→ AIM OF THE TASK:
Find the lines below that contain the string "معطيات". Copy each one.

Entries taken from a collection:
□ □ □

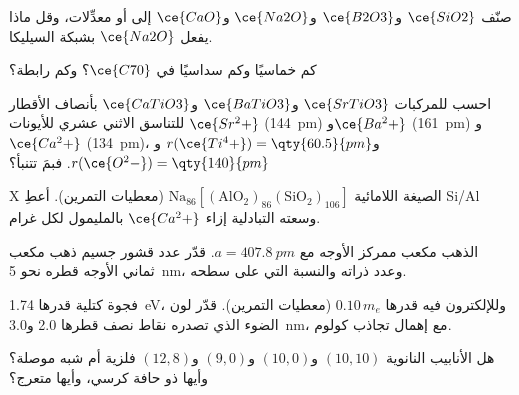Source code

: \begin{exercise}[$\star$]\label{exo:b3:inorganic-materials:3}
صنّف $\ce{SiO2}$ و$\ce{B2O3}$ و$\ce{Na2O}$ و$\ce{CaO}$ إلى  أو معدِّلات، وقل ماذا
يفعل $\ce{Na2O}$ بشبكة السيليكا.
\end{exercise}

\begin{exercise}[$\star$]\label{exo:b3:inorganic-materials:4}
كم خماسيًا وكم سداسيًا في $\ce{C70}$؟ وكم رابطة؟
\end{exercise}

\begin{exercise}[$\star\star$]\label{exo:b3:inorganic-materials:5}
احسب  للمركبات $\ce{SrTiO3}$ و$\ce{BaTiO3}$ و$\ce{CaTiO3}$ بأنصاف الأقطار للتناسق الاثني عشري
للأيونات $\ce{Sr^2+}$ (\qty{144}{pm}) و$\ce{Ba^2+}$ (\qty{161}{pm}) و$\ce{Ca^2+}$ (\qty{134}{pm})، و$r(\ce{Ti^4+}) = \qty{60.5}{pm}$ و$r(\ce{O^2-}) = \qty{140}{pm}$. فبمَ
تتنبأ؟
\end{exercise}

\begin{exercise}[$\star\star$]\label{exo:b3:inorganic-materials:6}
 X الصيغة اللامائية $\mathrm{Na_{86}[(AlO_2)_{86}(SiO_2)_{106}]}$ (معطيات التمرين).
أعطِ Si/Al وسعته التبادلية إزاء $\ce{Ca^2+}$ بالمليمول لكل غرام.
\end{exercise}

\begin{exercise}[$\star\star$]\label{exo:b3:inorganic-materials:7}
الذهب مكعب ممركز الأوجه مع $a = \qty{407.8}{pm}$. قدّر عدد قشور
جسيم ذهب مكعب ثماني الأوجه قطره نحو \qty{5}{nm}، وعدد ذراته 
والنسبة التي على سطحه.
\end{exercise}

\begin{exercise}[$\star\star$]\label{exo:b3:inorganic-materials:8}
 فجوة كتلية قدرها \qty{1.74}{eV}، وللإلكترون  فيه 
قدرها $0.10\,m_e$ (معطيات التمرين). قدّر لون الضوء الذي تصدره
نقاط نصف قطرها 2.0 و\qty{3.0}{nm}، مع إهمال تجاذب كولوم.
\end{exercise}

\begin{exercise}[$\star\star$]\label{exo:b3:inorganic-materials:9}
هل الأنابيب النانوية $(10, 10)$ و$(10, 0)$ و$(9, 0)$ و$(12, 8)$ فلزية أم شبه موصلة؟ وأيها
ذو حافة كرسي، وأيها متعرج؟
\end{exercise}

□ □ □

→ TASK ANSWER:
 X الصيغة اللامائية $\mathrm{Na_{86}[(AlO_2)_{86}(SiO_2)_{106}]}$ (معطيات التمرين).
قدرها $0.10\,m_e$ (معطيات التمرين). قدّر لون الضوء الذي تصدره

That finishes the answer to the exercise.